Your instructions: From the entries that follow, copy each line in which "payload" appears.

○ ○ ○ ○ ○

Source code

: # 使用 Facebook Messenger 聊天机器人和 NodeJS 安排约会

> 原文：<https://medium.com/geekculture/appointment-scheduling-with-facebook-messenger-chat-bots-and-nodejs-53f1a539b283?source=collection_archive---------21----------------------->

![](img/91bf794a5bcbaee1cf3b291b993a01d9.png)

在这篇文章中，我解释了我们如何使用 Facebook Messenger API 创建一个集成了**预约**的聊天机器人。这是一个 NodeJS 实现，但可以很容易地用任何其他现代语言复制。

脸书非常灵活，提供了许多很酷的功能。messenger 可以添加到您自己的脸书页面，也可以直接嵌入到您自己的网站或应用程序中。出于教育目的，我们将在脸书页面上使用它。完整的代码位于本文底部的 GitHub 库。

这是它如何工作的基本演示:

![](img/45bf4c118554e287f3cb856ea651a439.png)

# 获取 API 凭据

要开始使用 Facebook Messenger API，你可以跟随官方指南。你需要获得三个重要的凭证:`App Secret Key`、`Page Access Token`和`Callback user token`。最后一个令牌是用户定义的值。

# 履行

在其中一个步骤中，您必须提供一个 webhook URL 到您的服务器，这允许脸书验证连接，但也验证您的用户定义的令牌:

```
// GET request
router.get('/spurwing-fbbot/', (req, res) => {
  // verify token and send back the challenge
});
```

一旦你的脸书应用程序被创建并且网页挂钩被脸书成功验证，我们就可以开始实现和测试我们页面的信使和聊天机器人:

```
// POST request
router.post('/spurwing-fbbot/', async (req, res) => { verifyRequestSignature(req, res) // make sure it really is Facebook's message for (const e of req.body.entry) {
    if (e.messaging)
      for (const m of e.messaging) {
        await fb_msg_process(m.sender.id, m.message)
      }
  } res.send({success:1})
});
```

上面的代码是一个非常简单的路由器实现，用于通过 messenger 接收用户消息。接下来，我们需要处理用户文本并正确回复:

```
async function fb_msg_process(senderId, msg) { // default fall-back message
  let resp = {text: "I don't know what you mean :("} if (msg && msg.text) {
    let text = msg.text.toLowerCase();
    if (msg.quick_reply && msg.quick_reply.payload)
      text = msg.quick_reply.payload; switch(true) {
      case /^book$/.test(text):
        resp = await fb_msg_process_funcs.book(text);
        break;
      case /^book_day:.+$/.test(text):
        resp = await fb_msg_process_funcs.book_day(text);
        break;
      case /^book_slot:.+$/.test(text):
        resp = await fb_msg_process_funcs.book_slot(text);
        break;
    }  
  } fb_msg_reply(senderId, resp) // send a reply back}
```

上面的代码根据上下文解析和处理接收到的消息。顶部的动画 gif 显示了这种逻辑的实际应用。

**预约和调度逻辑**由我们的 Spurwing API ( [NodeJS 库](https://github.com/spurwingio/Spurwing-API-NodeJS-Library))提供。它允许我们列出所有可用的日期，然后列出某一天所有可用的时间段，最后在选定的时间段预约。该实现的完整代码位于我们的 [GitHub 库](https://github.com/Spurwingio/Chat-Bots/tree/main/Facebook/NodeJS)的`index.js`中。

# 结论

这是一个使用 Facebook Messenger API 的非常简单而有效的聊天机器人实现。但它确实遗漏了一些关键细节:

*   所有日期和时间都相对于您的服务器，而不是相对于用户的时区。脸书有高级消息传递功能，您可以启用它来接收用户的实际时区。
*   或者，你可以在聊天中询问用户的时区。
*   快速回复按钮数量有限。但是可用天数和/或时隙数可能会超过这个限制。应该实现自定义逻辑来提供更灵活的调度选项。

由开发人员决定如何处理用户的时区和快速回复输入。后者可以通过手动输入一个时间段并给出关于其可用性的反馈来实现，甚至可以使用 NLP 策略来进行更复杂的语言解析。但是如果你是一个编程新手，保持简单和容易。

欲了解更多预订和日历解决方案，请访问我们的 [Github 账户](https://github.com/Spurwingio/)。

○ ○ ○ ○ ○

Solution to the exercise:
    if (msg.quick_reply && msg.quick_reply.payload)
      text = msg.quick_reply.payload; switch(true) {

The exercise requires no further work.